Senate committees preview controversial education issues they will address in 2017

ThinkstockPhotos-144283240It’s been a busy week in the Texas Capitol for the ATPE Governmental Relations team as the Senate held a handful of big issue hearings in the Senate Education and State Affairs committees. The serving of hot topics included vouchers, districts of innovation (DOI), individual graduation committees, and payroll deduction.

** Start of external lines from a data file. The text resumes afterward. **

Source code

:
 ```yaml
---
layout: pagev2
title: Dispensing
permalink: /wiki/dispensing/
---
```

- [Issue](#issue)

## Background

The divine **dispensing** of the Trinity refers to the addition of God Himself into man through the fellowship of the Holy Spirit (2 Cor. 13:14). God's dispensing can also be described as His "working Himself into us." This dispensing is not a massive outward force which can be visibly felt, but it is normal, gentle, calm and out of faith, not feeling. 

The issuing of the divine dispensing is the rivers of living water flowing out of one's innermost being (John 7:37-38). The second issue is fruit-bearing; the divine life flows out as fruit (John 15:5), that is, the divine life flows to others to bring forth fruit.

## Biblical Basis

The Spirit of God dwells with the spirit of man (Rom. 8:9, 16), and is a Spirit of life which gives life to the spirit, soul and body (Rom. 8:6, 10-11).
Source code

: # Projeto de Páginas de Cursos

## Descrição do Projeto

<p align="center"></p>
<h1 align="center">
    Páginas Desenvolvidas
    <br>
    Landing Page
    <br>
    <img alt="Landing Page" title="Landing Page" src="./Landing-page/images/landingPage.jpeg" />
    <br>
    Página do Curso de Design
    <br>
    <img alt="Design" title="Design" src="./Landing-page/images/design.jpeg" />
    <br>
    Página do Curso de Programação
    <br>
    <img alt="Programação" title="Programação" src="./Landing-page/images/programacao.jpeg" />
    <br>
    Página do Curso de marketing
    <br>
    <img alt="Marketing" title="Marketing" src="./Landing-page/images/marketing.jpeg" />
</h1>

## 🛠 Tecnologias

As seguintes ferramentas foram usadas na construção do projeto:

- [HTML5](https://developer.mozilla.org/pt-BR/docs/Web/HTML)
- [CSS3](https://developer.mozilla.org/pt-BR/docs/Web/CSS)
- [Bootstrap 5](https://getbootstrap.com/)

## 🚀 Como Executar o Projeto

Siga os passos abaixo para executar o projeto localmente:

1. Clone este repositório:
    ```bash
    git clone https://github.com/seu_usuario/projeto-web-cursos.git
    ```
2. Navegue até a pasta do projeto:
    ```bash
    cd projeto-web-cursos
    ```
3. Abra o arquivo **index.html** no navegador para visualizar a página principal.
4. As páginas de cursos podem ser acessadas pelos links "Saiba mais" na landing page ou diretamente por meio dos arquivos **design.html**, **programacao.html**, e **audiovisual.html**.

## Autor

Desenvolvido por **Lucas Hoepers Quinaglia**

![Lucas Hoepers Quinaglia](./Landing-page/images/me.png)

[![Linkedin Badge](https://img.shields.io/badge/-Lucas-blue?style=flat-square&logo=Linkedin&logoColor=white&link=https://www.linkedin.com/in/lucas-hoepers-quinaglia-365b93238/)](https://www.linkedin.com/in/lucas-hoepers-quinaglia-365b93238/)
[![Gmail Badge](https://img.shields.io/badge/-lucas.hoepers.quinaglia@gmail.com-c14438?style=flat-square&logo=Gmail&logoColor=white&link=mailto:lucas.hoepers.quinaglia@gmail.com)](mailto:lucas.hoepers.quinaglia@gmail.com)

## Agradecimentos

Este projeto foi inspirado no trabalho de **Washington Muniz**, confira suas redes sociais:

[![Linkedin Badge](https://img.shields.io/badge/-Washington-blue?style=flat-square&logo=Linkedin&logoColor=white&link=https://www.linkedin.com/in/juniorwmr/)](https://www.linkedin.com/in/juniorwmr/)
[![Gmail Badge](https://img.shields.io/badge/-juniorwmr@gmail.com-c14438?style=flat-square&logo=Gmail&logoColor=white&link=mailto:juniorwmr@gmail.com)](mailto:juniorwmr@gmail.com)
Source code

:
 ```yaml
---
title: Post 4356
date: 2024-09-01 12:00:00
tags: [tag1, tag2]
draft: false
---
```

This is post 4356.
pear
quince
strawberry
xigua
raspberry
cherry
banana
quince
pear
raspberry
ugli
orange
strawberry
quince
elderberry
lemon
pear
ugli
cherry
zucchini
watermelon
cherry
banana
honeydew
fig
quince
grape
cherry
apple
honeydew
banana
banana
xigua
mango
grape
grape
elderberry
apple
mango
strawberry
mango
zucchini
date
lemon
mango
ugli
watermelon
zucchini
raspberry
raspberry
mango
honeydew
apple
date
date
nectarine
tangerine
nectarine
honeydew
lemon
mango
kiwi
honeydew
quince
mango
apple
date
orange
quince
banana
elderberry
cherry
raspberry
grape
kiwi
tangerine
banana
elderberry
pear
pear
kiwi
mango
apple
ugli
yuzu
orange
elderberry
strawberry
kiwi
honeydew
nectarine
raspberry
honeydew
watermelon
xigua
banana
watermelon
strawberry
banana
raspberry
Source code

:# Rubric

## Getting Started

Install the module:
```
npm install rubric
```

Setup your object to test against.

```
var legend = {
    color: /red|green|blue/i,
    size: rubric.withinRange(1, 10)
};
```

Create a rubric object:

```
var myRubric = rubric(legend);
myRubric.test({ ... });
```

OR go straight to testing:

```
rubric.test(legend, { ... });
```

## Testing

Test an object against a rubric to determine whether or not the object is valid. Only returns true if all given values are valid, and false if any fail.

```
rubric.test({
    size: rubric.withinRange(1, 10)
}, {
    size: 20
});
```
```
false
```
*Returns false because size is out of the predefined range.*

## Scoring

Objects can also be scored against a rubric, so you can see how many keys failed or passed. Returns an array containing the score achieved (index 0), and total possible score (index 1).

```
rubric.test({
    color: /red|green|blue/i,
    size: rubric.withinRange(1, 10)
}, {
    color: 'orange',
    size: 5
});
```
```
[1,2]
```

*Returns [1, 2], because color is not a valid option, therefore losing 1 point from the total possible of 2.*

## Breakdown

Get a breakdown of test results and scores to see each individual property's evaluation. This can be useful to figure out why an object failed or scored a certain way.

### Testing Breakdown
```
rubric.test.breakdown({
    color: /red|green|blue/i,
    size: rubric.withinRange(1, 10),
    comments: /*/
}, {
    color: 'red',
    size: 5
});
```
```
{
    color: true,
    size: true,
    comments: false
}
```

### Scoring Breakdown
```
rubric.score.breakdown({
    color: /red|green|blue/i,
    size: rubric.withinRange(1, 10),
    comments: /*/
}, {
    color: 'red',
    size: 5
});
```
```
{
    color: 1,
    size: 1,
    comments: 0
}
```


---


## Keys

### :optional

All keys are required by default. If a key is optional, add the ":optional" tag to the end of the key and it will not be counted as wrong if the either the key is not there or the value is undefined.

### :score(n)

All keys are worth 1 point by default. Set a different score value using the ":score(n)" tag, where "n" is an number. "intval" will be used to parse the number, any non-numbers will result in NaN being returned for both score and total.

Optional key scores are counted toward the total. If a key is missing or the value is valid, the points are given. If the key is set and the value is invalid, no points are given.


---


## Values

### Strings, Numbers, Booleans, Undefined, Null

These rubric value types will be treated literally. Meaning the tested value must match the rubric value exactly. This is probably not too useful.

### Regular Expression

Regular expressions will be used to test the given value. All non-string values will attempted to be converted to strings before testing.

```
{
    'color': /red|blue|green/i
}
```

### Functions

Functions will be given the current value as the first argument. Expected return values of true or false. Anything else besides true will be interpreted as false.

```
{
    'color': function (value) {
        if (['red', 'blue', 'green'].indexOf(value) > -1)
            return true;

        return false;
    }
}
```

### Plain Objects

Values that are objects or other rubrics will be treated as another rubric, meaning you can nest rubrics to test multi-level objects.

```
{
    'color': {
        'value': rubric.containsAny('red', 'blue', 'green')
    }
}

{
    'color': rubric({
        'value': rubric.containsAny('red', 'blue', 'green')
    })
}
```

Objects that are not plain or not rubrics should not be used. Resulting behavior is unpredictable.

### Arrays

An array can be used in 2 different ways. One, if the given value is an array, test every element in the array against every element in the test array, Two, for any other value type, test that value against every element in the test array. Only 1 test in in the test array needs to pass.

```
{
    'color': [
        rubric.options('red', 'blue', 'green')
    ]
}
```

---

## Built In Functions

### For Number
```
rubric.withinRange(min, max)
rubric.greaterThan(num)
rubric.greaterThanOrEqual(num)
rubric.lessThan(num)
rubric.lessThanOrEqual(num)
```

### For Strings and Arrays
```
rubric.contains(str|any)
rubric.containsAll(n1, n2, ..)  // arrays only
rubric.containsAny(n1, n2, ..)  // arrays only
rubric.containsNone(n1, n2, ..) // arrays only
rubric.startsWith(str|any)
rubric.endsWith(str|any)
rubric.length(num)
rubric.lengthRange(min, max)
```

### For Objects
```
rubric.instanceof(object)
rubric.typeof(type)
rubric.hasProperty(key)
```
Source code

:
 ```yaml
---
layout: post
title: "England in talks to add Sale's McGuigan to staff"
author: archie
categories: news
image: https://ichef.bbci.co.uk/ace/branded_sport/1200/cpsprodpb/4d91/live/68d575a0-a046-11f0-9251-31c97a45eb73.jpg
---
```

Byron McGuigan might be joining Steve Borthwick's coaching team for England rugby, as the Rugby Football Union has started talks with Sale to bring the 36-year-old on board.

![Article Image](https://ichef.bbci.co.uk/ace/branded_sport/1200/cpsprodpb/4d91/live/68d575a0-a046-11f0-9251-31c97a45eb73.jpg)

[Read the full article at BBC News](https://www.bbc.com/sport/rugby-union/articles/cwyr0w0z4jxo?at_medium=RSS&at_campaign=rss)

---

Senate Education Committee

The education committee kicked the week off on Tuesday with an interim charge on access to digital learning opportunities in Texas classrooms. Invited testifiers lauded the advantages of using technology programs in the classroom, discussed ways some districts and education service centers (ESCs) have overcome limited broadband access, and dove into the federal e-rate program. The e-rate program is currently offering a 10 to 1 match for states that seek to expand broadband infrastructure. ATPE Lobbyist Monty Exter, who handled testimony in the Senate this week, encouraged senators to take advantage of the limited-time arrangement offered through the e-rate program. He also reminded the committee that while digital learning is a great tool, it is important to not consider it a panacea, and training and support for teachers, among other things, must be paired in order for it to be effective.

The committee also received an update on the individual graduation committees that were created last session by Senator Kel Seliger’s SB 149. The bill received strong support from both education committees last session and was voted out of each chamber by overwhelming majorities, taking immediate effect after being signed into law by the Governor. The law is set to expire unless the Texas Legislature chooses to renew it in 2017. ATPE expressed support for continuing the committees, recognizing that state standardized tests should not be the only thing that stands between a qualified student and a diploma.

On Wednesday, the committee held a marathon interim hearing covering vouchers, DOI, and a bill that altered the minimum school year standard from days to minutes. ATPE joined other public school advocates in opposition of the voucher charge, which instructs the committee to study “education savings account and tax credit scholarship programs” in other states. Exter stressed to senators our concerns about the funding issues with a voucher proposal, which not only uses public dollars to support non-public schools, but also fails to address the real funding problem: the students who need the most resources are the students most underfunded. Under any form of a voucher, it would still be the lowest-income students receiving the fewest amount of resources; such a plan would only exasperate the problem for most.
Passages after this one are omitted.